Philips Lighting (Euronext Amsterdam: LIGHT) today announced the company’s 2017 first quarter results.
«Our comparable sales growth improved in comparison to previous quarters, driven by double-digit growth in our business groups LED and Home and a return to growth in Europe and the Rest of the World, despite ongoing challenging conditions in some markets. We continued to increase our operational profitability and free cash flow compared to the first quarter of last year, demonstrating the rigorous implementation of our strategy,» said CEO Eric Rondolat.
«These results reinforce our confidence that the company is well positioned to achieve its 2017 outlook and medium term goals.»
First quarter 2017 highlights
- Sales of EUR 1,690 million, with comparable sales of -0.8% (Q1 2016: -1.3%)
- Total LED-based sales growth of 19%, now representing 61% of total sales
- Continued year-on-year improvement in operational profitability
– Adjusted EBITA of EUR 142 million (Q1 2016: EUR 121 million)
– Adjusted EBITA margin improvement of 130 basis points to 8.4% (Q1 2016: 7.1%)
- Net income of EUR 61 million (Q1 2016: EUR 14 million)
- Free cash flow of EUR 2 million (Q1 2016: EUR -78 million)
|in € million, unless otherwise indicated||2016||2017||change|
|Comparable sales growth||-0.8%|
|Adjusted gross margin||640||669||4.5%|
|Income from operations (EBIT)||71||94||32.4%|
|% of sales|
|Adjusted gross margin||37.6%||39.6%|
|Adjusted EBITA margin||7.1%||8.4%|
|Free cash flow||-78||2|
|Basic EPS (€)||0.43|
We are on track to further improve our Adjusted EBITA margin by approximately 50-100 basis points in 2017, in line with our medium term outlook to gradually improve the Adjusted EBITA margin to 11-13%, and to deliver solid free cash flow. While we remain cautious given global economic uncertainty, we are committed to our ambition to return to positive comparable sales growth in the course of this year.
Sales amounted to EUR 1,690 million.

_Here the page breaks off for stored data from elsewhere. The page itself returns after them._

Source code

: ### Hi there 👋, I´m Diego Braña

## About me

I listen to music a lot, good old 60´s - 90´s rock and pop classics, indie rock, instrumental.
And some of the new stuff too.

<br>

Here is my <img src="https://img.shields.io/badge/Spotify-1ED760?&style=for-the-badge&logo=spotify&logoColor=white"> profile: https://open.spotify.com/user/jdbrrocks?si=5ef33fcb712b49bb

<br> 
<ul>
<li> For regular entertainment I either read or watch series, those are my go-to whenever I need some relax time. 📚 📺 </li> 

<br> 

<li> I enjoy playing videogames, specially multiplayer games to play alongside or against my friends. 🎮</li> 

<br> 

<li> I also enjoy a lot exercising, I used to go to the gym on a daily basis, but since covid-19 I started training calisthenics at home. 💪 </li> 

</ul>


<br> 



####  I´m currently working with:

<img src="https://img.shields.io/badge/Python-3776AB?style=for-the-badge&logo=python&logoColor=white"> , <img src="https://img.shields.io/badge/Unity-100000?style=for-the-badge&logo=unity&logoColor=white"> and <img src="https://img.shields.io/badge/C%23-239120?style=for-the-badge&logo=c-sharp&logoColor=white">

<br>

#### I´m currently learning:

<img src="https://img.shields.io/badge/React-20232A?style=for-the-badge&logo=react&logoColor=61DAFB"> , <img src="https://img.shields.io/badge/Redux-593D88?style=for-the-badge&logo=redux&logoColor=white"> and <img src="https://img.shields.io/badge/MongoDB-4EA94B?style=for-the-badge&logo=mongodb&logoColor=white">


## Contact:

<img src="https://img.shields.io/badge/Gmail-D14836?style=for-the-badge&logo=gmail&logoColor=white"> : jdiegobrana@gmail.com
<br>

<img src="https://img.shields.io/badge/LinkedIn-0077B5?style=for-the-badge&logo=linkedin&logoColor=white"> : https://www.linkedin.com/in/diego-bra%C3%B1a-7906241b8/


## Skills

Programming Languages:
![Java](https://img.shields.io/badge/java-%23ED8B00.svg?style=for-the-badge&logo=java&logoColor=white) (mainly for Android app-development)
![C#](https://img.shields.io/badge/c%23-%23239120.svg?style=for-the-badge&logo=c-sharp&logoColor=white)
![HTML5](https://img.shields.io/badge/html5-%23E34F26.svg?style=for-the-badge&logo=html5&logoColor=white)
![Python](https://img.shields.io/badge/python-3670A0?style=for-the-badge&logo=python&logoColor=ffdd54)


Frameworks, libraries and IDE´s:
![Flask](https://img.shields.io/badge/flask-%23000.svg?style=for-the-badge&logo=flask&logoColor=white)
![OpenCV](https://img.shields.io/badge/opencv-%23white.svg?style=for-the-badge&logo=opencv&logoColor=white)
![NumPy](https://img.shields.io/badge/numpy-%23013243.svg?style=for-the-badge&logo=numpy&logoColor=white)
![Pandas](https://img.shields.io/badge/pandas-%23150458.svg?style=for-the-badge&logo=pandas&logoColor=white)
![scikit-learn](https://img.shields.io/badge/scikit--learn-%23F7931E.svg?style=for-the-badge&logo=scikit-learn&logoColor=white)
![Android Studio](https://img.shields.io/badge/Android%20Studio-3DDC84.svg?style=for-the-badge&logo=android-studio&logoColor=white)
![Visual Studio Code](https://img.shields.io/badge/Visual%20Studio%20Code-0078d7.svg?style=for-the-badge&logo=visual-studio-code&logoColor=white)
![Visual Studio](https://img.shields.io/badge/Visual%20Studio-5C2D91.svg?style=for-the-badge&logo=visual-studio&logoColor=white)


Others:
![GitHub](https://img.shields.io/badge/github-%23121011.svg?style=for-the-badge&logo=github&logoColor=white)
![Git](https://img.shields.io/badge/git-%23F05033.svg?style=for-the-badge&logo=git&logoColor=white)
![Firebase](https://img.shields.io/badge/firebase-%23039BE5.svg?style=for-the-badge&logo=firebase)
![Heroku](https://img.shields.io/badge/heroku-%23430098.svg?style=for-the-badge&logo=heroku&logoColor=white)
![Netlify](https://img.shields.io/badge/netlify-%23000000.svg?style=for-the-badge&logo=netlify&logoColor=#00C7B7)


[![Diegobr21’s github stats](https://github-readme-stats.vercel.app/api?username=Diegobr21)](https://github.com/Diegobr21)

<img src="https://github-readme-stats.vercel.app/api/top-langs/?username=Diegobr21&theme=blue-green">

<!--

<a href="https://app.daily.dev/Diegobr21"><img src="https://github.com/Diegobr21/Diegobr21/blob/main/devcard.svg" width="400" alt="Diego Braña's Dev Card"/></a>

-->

On a comparable basis, the decline in sales slowed to -0.8%, an improvement compared to previous quarters. Europe and the Rest of the World delivered growth, while the Americas was impacted by an accelerated decline in conventional lighting and softer market conditions. Business groups LED and Home achieved double-digit growth, driving total LED-based sales growth of 19%. Total LED based-sales now represent 61% of total sales. Adjusted gross margin amounted to EUR 669 million. As a percentage of sales, adjusted gross margin improved by 200 basis points to 39.6%, largely driven by procurement savings and currency impact, partly offset by price erosion. Adjusted indirect costs increased by EUR 8 million, to EUR 569 million, primarily due to currency impact and an additional month of the brand license fee in the quarter, while last year included a pension gain. Adjusted EBITA increased to EUR 142 million, resulting in a 130 basis point improvement of the Adjusted EBITA margin to 8.4%. Restructuring and incidental items amounted to EUR 20 million. Restructuring costs were EUR 10 million, while incidental items included a charge of EUR 9 million in separation costs. Net income increased from EUR 14 million to EUR 61 million, driven by improved operational profitability and a decrease of both financial and income tax expenses. Financial expenses in the first quarter of last year were impacted by higher foreign currency exchange rate losses. The decrease in income tax expenses was primarily due to non-recurring tax charges related to the separation from Royal Philips last year.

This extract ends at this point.